**Task directions**
In your copy of the entries below, keep every word exactly and leave out all images.

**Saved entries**
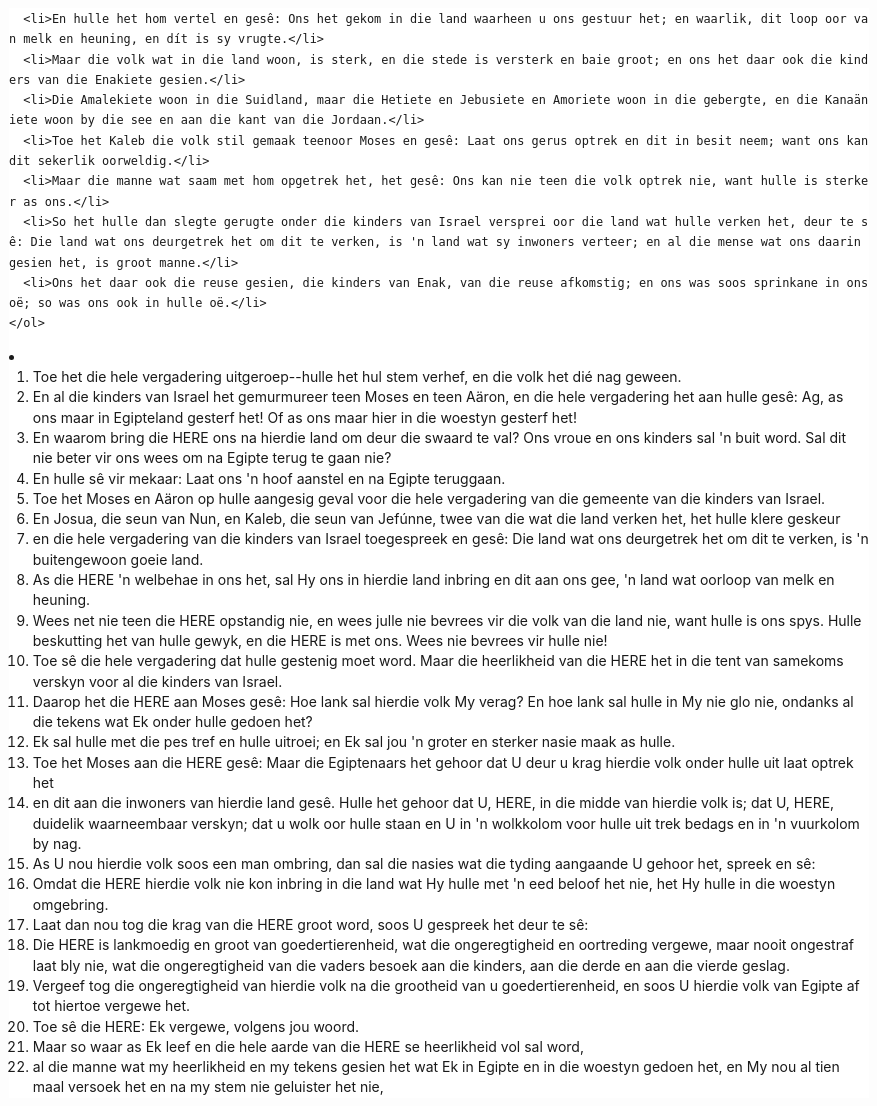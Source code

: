       <li>En hulle het hom vertel en gesê: Ons het gekom in die land waarheen u ons gestuur het; en waarlik, dit loop oor van melk en heuning, en dít is sy vrugte.</li>
      <li>Maar die volk wat in die land woon, is sterk, en die stede is versterk en baie groot; en ons het daar ook die kinders van die Enakiete gesien.</li>
      <li>Die Amalekiete woon in die Suidland, maar die Hetiete en Jebusiete en Amoriete woon in die gebergte, en die Kanaäniete woon by die see en aan die kant van die Jordaan.</li>
      <li>Toe het Kaleb die volk stil gemaak teenoor Moses en gesê: Laat ons gerus optrek en dit in besit neem; want ons kan dit sekerlik oorweldig.</li>
      <li>Maar die manne wat saam met hom opgetrek het, het gesê: Ons kan nie teen die volk optrek nie, want hulle is sterker as ons.</li>
      <li>So het hulle dan slegte gerugte onder die kinders van Israel versprei oor die land wat hulle verken het, deur te sê: Die land wat ons deurgetrek het om dit te verken, is 'n land wat sy inwoners verteer; en al die mense wat ons daarin gesien het, is groot manne.</li>
      <li>Ons het daar ook die reuse gesien, die kinders van Enak, van die reuse afkomstig; en ons was soos sprinkane in ons oë; so was ons ook in hulle oë.</li>
    </ol>
  </li>
  <li>
    <ol>
      <li>Toe het die hele vergadering uitgeroep--hulle het hul stem verhef, en die volk het dié nag geween.</li>
      <li>En al die kinders van Israel het gemurmureer teen Moses en teen Aäron, en die hele vergadering het aan hulle gesê: Ag, as ons maar in Egipteland gesterf het! Of as ons maar hier in die woestyn gesterf het!</li>
      <li>En waarom bring die HERE ons na hierdie land om deur die swaard te val? Ons vroue en ons kinders sal 'n buit word. Sal dit nie beter vir ons wees om na Egipte terug te gaan nie?</li>
      <li>En hulle sê vir mekaar: Laat ons 'n hoof aanstel en na Egipte teruggaan.</li>
      <li>Toe het Moses en Aäron op hulle aangesig geval voor die hele vergadering van die gemeente van die kinders van Israel.</li>
      <li>En Josua, die seun van Nun, en Kaleb, die seun van Jefúnne, twee van die wat die land verken het, het hulle klere geskeur</li>
      <li>en die hele vergadering van die kinders van Israel toegespreek en gesê: Die land wat ons deurgetrek het om dit te verken, is 'n buitengewoon goeie land.</li>
      <li>As die HERE 'n welbehae in ons het, sal Hy ons in hierdie land inbring en dit aan ons gee, 'n land wat oorloop van melk en heuning.</li>
      <li>Wees net nie teen die HERE opstandig nie, en wees julle nie bevrees vir die volk van die land nie, want hulle is ons spys. Hulle beskutting het van hulle gewyk, en die HERE is met ons. Wees nie bevrees vir hulle nie!</li>
      <li>Toe sê die hele vergadering dat hulle gestenig moet word. Maar die heerlikheid van die HERE het in die tent van samekoms verskyn voor al die kinders van Israel.</li>
      <li>Daarop het die HERE aan Moses gesê: Hoe lank sal hierdie volk My verag? En hoe lank sal hulle in My nie glo nie, ondanks al die tekens wat Ek onder hulle gedoen het?</li>
      <li>Ek sal hulle met die pes tref en hulle uitroei; en Ek sal jou 'n groter en sterker nasie maak as hulle.</li>
      <li>Toe het Moses aan die HERE gesê: Maar die Egiptenaars het gehoor dat U deur u krag hierdie volk onder hulle uit laat optrek het</li>
      <li>en dit aan die inwoners van hierdie land gesê. Hulle het gehoor dat U, HERE, in die midde van hierdie volk is; dat U, HERE, duidelik waarneembaar verskyn; dat u wolk oor hulle staan en U in 'n wolkkolom voor hulle uit trek bedags en in 'n vuurkolom by nag.</li>
      <li>As U nou hierdie volk soos een man ombring, dan sal die nasies wat die tyding aangaande U gehoor het, spreek en sê:</li>
      <li>Omdat die HERE hierdie volk nie kon inbring in die land wat Hy hulle met 'n eed beloof het nie, het Hy hulle in die woestyn omgebring.</li>
      <li>Laat dan nou tog die krag van die HERE groot word, soos U gespreek het deur te sê:</li>
      <li>Die HERE is lankmoedig en groot van goedertierenheid, wat die ongeregtigheid en oortreding vergewe, maar nooit ongestraf laat bly nie, wat die ongeregtigheid van die vaders besoek aan die kinders, aan die derde en aan die vierde geslag.</li>
      <li>Vergeef tog die ongeregtigheid van hierdie volk na die grootheid van u goedertierenheid, en soos U hierdie volk van Egipte af tot hiertoe vergewe het.</li>
      <li>Toe sê die HERE: Ek vergewe, volgens jou woord.</li>
      <li>Maar so waar as Ek leef en die hele aarde van die HERE se heerlikheid vol sal word,</li>
      <li>al die manne wat my heerlikheid en my tekens gesien het wat Ek in Egipte en in die woestyn gedoen het, en My nou al tien maal versoek het en na my stem nie geluister het nie,</li>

**Your solution**
Source code

:       <li>En hulle het hom vertel en gesê: Ons het gekom in die land waarheen u ons gestuur het; en waarlik, dit loop oor van melk en heuning, en dít is sy vrugte.</li>
      <li>Maar die volk wat in die land woon, is sterk, en die stede is versterk en baie groot; en ons het daar ook die kinders van die Enakiete gesien.</li>
      <li>Die Amalekiete woon in die Suidland, maar die Hetiete en Jebusiete en Amoriete woon in die gebergte, en die Kanaäniete woon by die see en aan die kant van die Jordaan.</li>
      <li>Toe het Kaleb die volk stil gemaak teenoor Moses en gesê: Laat ons gerus optrek en dit in besit neem; want ons kan dit sekerlik oorweldig.</li>
      <li>Maar die manne wat saam met hom opgetrek het, het gesê: Ons kan nie teen die volk optrek nie, want hulle is sterker as ons.</li>
      <li>So het hulle dan slegte gerugte onder die kinders van Israel versprei oor die land wat hulle verken het, deur te sê: Die land wat ons deurgetrek het om dit te verken, is 'n land wat sy inwoners verteer; en al die mense wat ons daarin gesien het, is groot manne.</li>
      <li>Ons het daar ook die reuse gesien, die kinders van Enak, van die reuse afkomstig; en ons was soos sprinkane in ons oë; so was ons ook in hulle oë.</li>
    </ol>
  </li>
  <li>
    <ol>
      <li>Toe het die hele vergadering uitgeroep--hulle het hul stem verhef, en die volk het dié nag geween.</li>
      <li>En al die kinders van Israel het gemurmureer teen Moses en teen Aäron, en die hele vergadering het aan hulle gesê: Ag, as ons maar in Egipteland gesterf het! Of as ons maar hier in die woestyn gesterf het!</li>
      <li>En waarom bring die HERE ons na hierdie land om deur die swaard te val? Ons vroue en ons kinders sal 'n buit word. Sal dit nie beter vir ons wees om na Egipte terug te gaan nie?</li>
      <li>En hulle sê vir mekaar: Laat ons 'n hoof aanstel en na Egipte teruggaan.</li>
      <li>Toe het Moses en Aäron op hulle aangesig geval voor die hele vergadering van die gemeente van die kinders van Israel.</li>
      <li>En Josua, die seun van Nun, en Kaleb, die seun van Jefúnne, twee van die wat die land verken het, het hulle klere geskeur</li>
      <li>en die hele vergadering van die kinders van Israel toegespreek en gesê: Die land wat ons deurgetrek het om dit te verken, is 'n buitengewoon goeie land.</li>
      <li>As die HERE 'n welbehae in ons het, sal Hy ons in hierdie land inbring en dit aan ons gee, 'n land wat oorloop van melk en heuning.</li>
      <li>Wees net nie teen die HERE opstandig nie, en wees julle nie bevrees vir die volk van die land nie, want hulle is ons spys. Hulle beskutting het van hulle gewyk, en die HERE is met ons. Wees nie bevrees vir hulle nie!</li>
      <li>Toe sê die hele vergadering dat hulle gestenig moet word. Maar die heerlikheid van die HERE het in die tent van samekoms verskyn voor al die kinders van Israel.</li>
      <li>Daarop het die HERE aan Moses gesê: Hoe lank sal hierdie volk My verag? En hoe lank sal hulle in My nie glo nie, ondanks al die tekens wat Ek onder hulle gedoen het?</li>
      <li>Ek sal hulle met die pes tref en hulle uitroei; en Ek sal jou 'n groter en sterker nasie maak as hulle.</li>
      <li>Toe het Moses aan die HERE gesê: Maar die Egiptenaars het gehoor dat U deur u krag hierdie volk onder hulle uit laat optrek het</li>
      <li>en dit aan die inwoners van hierdie land gesê. Hulle het gehoor dat U, HERE, in die midde van hierdie volk is; dat U, HERE, duidelik waarneembaar verskyn; dat u wolk oor hulle staan en U in 'n wolkkolom voor hulle uit trek bedags en in 'n vuurkolom by nag.</li>
      <li>As U nou hierdie volk soos een man ombring, dan sal die nasies wat die tyding aangaande U gehoor het, spreek en sê:</li>
      <li>Omdat die HERE hierdie volk nie kon inbring in die land wat Hy hulle met 'n eed beloof het nie, het Hy hulle in die woestyn omgebring.</li>
      <li>Laat dan nou tog die krag van die HERE groot word, soos U gespreek het deur te sê:</li>
      <li>Die HERE is lankmoedig en groot van goedertierenheid, wat die ongeregtigheid en oortreding vergewe, maar nooit ongestraf laat bly nie, wat die ongeregtigheid van die vaders besoek aan die kinders, aan die derde en aan die vierde geslag.</li>
      <li>Vergeef tog die ongeregtigheid van hierdie volk na die grootheid van u goedertierenheid, en soos U hierdie volk van Egipte af tot hiertoe vergewe het.</li>
      <li>Toe sê die HERE: Ek vergewe, volgens jou woord.</li>
      <li>Maar so waar as Ek leef en die hele aarde van die HERE se heerlikheid vol sal word,</li>
      <li>al die manne wat my heerlikheid en my tekens gesien het wat Ek in Egipte en in die woestyn gedoen het, en My nou al tien maal versoek het en na my stem nie geluister het nie,</li>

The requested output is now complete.